Summary: Though there is nothing wrong with giving and celebration, we as Christians need to remember that Christmas is about Christ, and about why He came into the world.
CONSIDERATIONS CONCERNING THE CHRIST OF CHRISTMAS
Text: Luke 2: 1-16
Intro: Christmas, though it has been much corrupted and commercialized over the years, is still a somewhat pleasant time out at the end of the year. It’s a time when, even if only out of dutiful habit, people seem to focus on others a little bit more than at other times of the year.

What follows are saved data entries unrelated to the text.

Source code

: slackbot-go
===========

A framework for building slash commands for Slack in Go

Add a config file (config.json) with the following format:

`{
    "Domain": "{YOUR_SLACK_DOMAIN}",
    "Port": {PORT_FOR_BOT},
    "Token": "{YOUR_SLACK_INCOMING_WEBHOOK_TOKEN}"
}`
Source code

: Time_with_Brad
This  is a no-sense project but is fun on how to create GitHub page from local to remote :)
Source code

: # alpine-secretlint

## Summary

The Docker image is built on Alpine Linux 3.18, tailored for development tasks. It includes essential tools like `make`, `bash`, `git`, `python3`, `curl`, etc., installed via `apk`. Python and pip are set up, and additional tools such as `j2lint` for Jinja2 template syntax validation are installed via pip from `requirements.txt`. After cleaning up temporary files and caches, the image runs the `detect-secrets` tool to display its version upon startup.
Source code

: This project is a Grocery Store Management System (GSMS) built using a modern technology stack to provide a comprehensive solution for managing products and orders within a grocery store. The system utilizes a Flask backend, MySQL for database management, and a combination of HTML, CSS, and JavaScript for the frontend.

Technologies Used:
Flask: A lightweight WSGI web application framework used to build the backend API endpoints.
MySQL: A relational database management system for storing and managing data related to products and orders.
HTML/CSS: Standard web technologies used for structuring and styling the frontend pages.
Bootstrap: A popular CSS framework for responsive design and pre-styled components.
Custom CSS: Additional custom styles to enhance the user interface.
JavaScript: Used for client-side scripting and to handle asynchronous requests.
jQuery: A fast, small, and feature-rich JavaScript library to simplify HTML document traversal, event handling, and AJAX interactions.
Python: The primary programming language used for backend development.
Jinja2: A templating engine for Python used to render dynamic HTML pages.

Christmas has largely become synonymous with giving. That is as it should be. After all, it was God’s loving gift of His Son that is supposed to be the reason for the season. For this reason, I think we need to take care to keep the emphasis on giving instead of getting, on Christ instead of mere celebration.

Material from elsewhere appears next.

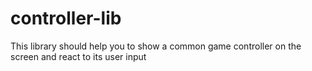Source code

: # controller-lib
This library should help you to show a common game controller on the screen and react to its user input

In dealing with the topic of Christ’s birth today, you will probably hear things that are not unlike what you have heard in years past. However, I want us to pause for a while to thoughtfully consider the Christ of Christmas.
Theme: Consider the fact that Christ was:
I. BORN AT AN APPROPRIATE PERIOD
Gal.4: 4 “But when the fullness of the time was come, God sent forth his Son, made of a woman, made under the law,”
NOTE:  The words “the fullness of the time” make reference “to that time when the world was providentially ready for the birth of the Saviour.” 1
 God is always on time. The birth of Christ took place at just the right time. From a historical and practical perspective, Christ could not have not have been born into the world at a more opportune period.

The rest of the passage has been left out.